[What is being asked]: Your answer must be an exact copy of the entries below, with every picture removed.

[Data provided]:
■ ■ ■

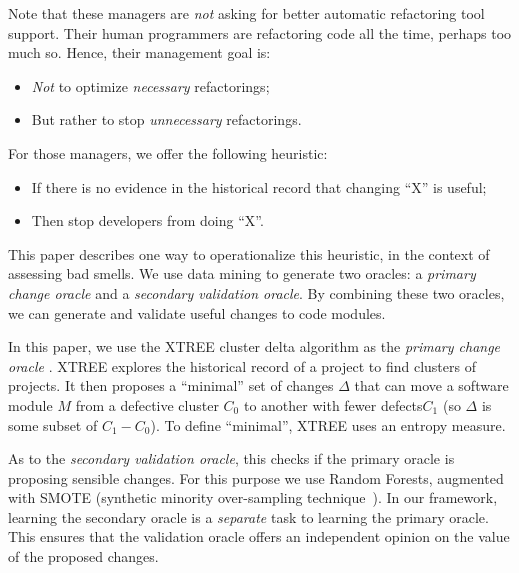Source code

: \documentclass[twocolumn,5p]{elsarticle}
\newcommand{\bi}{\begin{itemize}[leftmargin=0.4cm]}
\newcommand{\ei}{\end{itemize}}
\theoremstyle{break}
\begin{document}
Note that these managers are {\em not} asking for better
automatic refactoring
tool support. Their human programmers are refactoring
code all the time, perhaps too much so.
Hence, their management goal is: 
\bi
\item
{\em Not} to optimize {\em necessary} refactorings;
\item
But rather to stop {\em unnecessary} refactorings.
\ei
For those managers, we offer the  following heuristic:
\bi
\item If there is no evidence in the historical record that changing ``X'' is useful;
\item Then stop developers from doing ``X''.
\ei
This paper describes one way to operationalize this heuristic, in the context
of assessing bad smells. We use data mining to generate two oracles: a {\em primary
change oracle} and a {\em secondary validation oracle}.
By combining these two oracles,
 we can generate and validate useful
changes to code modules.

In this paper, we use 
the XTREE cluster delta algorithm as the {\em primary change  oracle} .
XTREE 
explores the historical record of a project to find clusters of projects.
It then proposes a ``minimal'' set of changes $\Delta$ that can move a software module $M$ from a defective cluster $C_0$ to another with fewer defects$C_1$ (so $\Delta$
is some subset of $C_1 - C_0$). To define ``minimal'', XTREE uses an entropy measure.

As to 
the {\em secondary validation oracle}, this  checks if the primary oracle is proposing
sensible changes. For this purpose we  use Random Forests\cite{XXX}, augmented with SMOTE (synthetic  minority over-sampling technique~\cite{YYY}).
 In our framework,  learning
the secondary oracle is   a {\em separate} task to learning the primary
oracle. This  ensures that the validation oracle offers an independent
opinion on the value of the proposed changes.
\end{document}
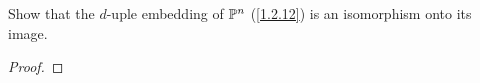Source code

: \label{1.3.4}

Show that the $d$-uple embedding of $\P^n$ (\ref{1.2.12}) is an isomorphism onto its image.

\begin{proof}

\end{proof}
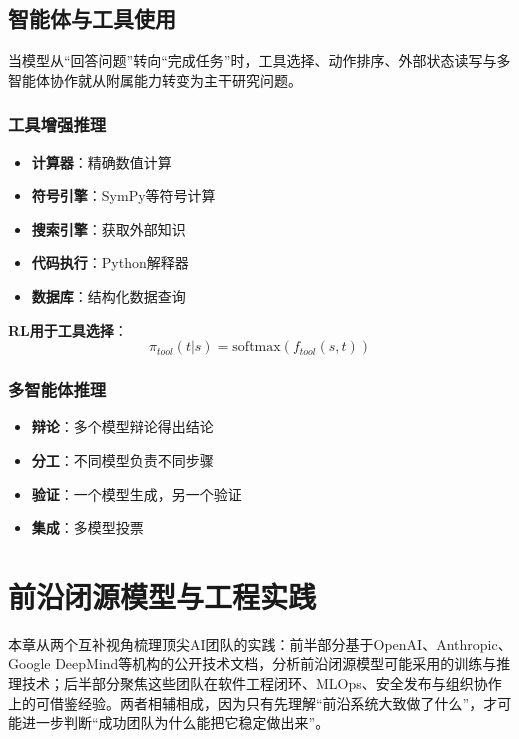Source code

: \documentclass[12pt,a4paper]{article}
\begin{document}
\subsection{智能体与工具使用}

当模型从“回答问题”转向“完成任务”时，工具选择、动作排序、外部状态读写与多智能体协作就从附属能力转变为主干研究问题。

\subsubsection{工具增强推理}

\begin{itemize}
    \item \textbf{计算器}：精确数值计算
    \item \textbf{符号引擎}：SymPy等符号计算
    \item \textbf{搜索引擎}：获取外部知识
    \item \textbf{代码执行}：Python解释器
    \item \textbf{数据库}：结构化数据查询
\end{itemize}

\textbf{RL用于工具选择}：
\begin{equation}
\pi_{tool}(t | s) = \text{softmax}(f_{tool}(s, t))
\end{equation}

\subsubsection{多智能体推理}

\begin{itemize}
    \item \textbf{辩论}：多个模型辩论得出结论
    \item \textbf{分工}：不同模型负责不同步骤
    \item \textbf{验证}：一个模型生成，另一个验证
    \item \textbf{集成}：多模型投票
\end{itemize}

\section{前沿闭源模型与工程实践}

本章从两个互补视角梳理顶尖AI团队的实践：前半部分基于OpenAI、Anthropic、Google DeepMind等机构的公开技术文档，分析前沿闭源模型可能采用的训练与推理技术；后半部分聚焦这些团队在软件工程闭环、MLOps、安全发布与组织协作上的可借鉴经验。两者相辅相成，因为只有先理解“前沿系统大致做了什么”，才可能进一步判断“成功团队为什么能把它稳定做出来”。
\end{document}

■ ■ ■

[Answer for this exercise]:
Source code

: \documentclass[twocolumn,5p]{elsarticle}
\newcommand{\bi}{\begin{itemize}[leftmargin=0.4cm]}
\newcommand{\ei}{\end{itemize}}
\theoremstyle{break}
\begin{document}
Note that these managers are {\em not} asking for better
automatic refactoring
tool support. Their human programmers are refactoring
code all the time, perhaps too much so.
Hence, their management goal is: 
\bi
\item
{\em Not} to optimize {\em necessary} refactorings;
\item
But rather to stop {\em unnecessary} refactorings.
\ei
For those managers, we offer the  following heuristic:
\bi
\item If there is no evidence in the historical record that changing ``X'' is useful;
\item Then stop developers from doing ``X''.
\ei
This paper describes one way to operationalize this heuristic, in the context
of assessing bad smells. We use data mining to generate two oracles: a {\em primary
change oracle} and a {\em secondary validation oracle}.
By combining these two oracles,
 we can generate and validate useful
changes to code modules.

In this paper, we use 
the XTREE cluster delta algorithm as the {\em primary change  oracle} .
XTREE 
explores the historical record of a project to find clusters of projects.
It then proposes a ``minimal'' set of changes $\Delta$ that can move a software module $M$ from a defective cluster $C_0$ to another with fewer defects$C_1$ (so $\Delta$
is some subset of $C_1 - C_0$). To define ``minimal'', XTREE uses an entropy measure.

As to 
the {\em secondary validation oracle}, this  checks if the primary oracle is proposing
sensible changes. For this purpose we  use Random Forests\cite{XXX}, augmented with SMOTE (synthetic  minority over-sampling technique~\cite{YYY}).
 In our framework,  learning
the secondary oracle is   a {\em separate} task to learning the primary
oracle. This  ensures that the validation oracle offers an independent
opinion on the value of the proposed changes.
\end{document}
Source code

: \label{1.3.4}

Show that the $d$-uple embedding of $\P^n$ (\ref{1.2.12}) is an isomorphism onto its image.

\begin{proof}

\end{proof}
Source code

: \documentclass[12pt,a4paper]{article}
\begin{document}
\subsection{智能体与工具使用}

当模型从“回答问题”转向“完成任务”时，工具选择、动作排序、外部状态读写与多智能体协作就从附属能力转变为主干研究问题。

\subsubsection{工具增强推理}

\begin{itemize}
    \item \textbf{计算器}：精确数值计算
    \item \textbf{符号引擎}：SymPy等符号计算
    \item \textbf{搜索引擎}：获取外部知识
    \item \textbf{代码执行}：Python解释器
    \item \textbf{数据库}：结构化数据查询
\end{itemize}

\textbf{RL用于工具选择}：
\begin{equation}
\pi_{tool}(t | s) = \text{softmax}(f_{tool}(s, t))
\end{equation}

\subsubsection{多智能体推理}

\begin{itemize}
    \item \textbf{辩论}：多个模型辩论得出结论
    \item \textbf{分工}：不同模型负责不同步骤
    \item \textbf{验证}：一个模型生成，另一个验证
    \item \textbf{集成}：多模型投票
\end{itemize}

\section{前沿闭源模型与工程实践}

本章从两个互补视角梳理顶尖AI团队的实践：前半部分基于OpenAI、Anthropic、Google DeepMind等机构的公开技术文档，分析前沿闭源模型可能采用的训练与推理技术；后半部分聚焦这些团队在软件工程闭环、MLOps、安全发布与组织协作上的可借鉴经验。两者相辅相成，因为只有先理解“前沿系统大致做了什么”，才可能进一步判断“成功团队为什么能把它稳定做出来”。
\end{document}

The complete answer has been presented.